6        L’article 6, paragraphe 2, de la sixième directive est libellé comme suit:

«Sont assimilées à des prestations de services effectuées à titre onéreux:

a)      l’utilisation d’un bien affecté à l’entreprise pour les besoins privés de l’assujetti ou pour ceux de son personnel ou, plus généralement, à des fins étrangères à son entreprise, lorsque ce bien a ouvert droit à une déduction complète ou partielle de la taxe sur la valeur ajoutée;

b)      les prestations de services à titre gratuit effectuées par l’assujetti pour ses besoins privés ou pour ceux de son personnel ou, plus généralement, à des fins étrangères à son entreprise.

Les États membres ont la faculté de déroger aux dispositions de ce paragraphe à condition que cette dérogation ne conduise pas à des distorsions de concurrence.»

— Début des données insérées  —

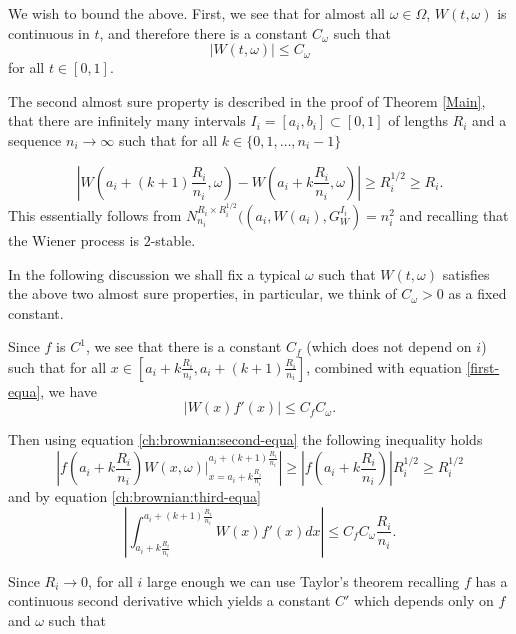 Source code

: 	We wish to bound the above. First, we see that for almost all $\omega\in\Omega$, $W(t,\omega)$ is continuous in $t$, and therefore there is a constant $C_\omega$ such that
	\begin{equation}
	    |W(t,\omega)|\leq C_\omega \label{first-equa}
	\end{equation}
	for all $t\in [0,1]$. 
	
	The second almost sure property is described in the proof of Theorem \ref{Main}, that there are infinitely many intervals $I_i=[a_i,b_i]\subset [0,1]$ of lengths $R_i$ and a sequence $n_i\to\infty$ such that for all $k\in\{0,1,\dots,n_i-1\}$
	
	\begin{equation}
	    \left|W\left(a_i+(k+1)\frac{R_i}{n_i},\omega\right)-W\left(a_i+k\frac{R_i}{n_i},\omega\right)\right|\geq R_i^{1/2}\geq R_i. \label{ch:brownian:second-equa}
	\end{equation}
	This essentially follows from $N_{n_i}^{R_i \times R_i^{1/2}}((a_i,W(a_i), G_W^{I_i})  = n_i^2$ and recalling that the Wiener process is $2$-stable.
	
	In the following discussion we shall fix a typical $\omega$ such that $W(t,\omega)$ satisfies the above two almost sure properties, in particular, we think of $C_\omega>0$ as a fixed constant. 
	
	Since $f$ is $C^1$, we see that there is a constant $C_f$ (which does not depend on $i$) such that for all $x\in \left[{a_i+k\frac{R_i}{n_i}},{a_i+(k+1)\frac{R_i}{n_i}}\right]$, combined with equation \eqref{first-equa}, we have
	\begin{equation}
	\lvert W(x)f'(x)\rvert \leq C_f C_\omega. \label{ch:brownian:third-equa}
	\end{equation}
	
	Then using equation \eqref{ch:brownian:second-equa} the following inequality holds
	\begin{equation}
	\left| f\left(a_i+k\frac{R_i}{n_i}\right)W(x,\omega)\bigg\vert_{x=a_i+k\frac{R_i}{n_i}}^{a_i+(k+1)\frac{R_i}{n_i}} \right| \geq \left| f\left(a_i+k\frac{R_i}{n_i}\right) \right| R_i^{1/2}\geq R_i^{1/2}\label{ch:brownian:ineq-one}    
	\end{equation}
	and by equation \eqref{ch:brownian:third-equa}
	\[
	\left\vert\int_{a_i+k\frac{R_i}{n_i}}^{a_i+(k+1)\frac{R_i}{n_i}} W(x)f'(x)dx \right\vert\leq C_fC_\omega\frac{R_i}{n_i}.
	\]
	
	Since $R_i\to 0$, for all $i$ large enough we can use Taylor's theorem recalling $f$ has a continuous second derivative which yields a constant $C'$ which depends only on $f$ and $\omega$ such that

7        Aux termes de l’article 17, paragraphes 2 et 6, de la sixième directive:

«2.      Dans la mesure où les biens et les services sont utilisés pour les besoins de ses opérations taxées, l’assujetti est autorisé à déduire de la taxe dont il est redevable:

a)      la taxe sur la valeur ajoutée due ou acquittée pour les biens qui lui sont ou lui seront livrés et pour les services qui lui sont ou lui seront rendus par un autre assujetti;

[…]

6.      Au plus tard avant l’expiration d’une période de quatre ans à compter de la date d’entrée en vigueur de la présente directive, le Conseil, statuant à l’unanimité sur proposition de la Commission, déterminera les dépenses n’ouvrant pas droit à déduction de la taxe sur la valeur ajoutée. En tout état de cause, seront exclues du droit à déduction les dépenses n’ayant pas un caractère strictement professionnel, telles que les dépenses de luxe, de divertissement ou de représentation.

Jusqu’à l’entrée en vigueur des règles visées ci-dessus, les États membres peuvent maintenir toutes les exclusions prévues par leur législation nationale au moment de l’entrée en vigueur de la présente directive.»

 Le cadre juridique national

8        L’article 2 de la loi de 1968 relative à la taxe sur le chiffre d’affaires (Wet op de omzetbelasting 1968, ci-après la «loi TVA») dispose ce qui suit:

«Est déduite de la taxe due sur les livraisons de biens et prestations de services la taxe due au titre des livraisons de biens et des prestations de services destinées à l’entrepreneur, des acquisitions intracommunautaires de biens réalisées par lui et des importations de biens qui lui sont destinés.»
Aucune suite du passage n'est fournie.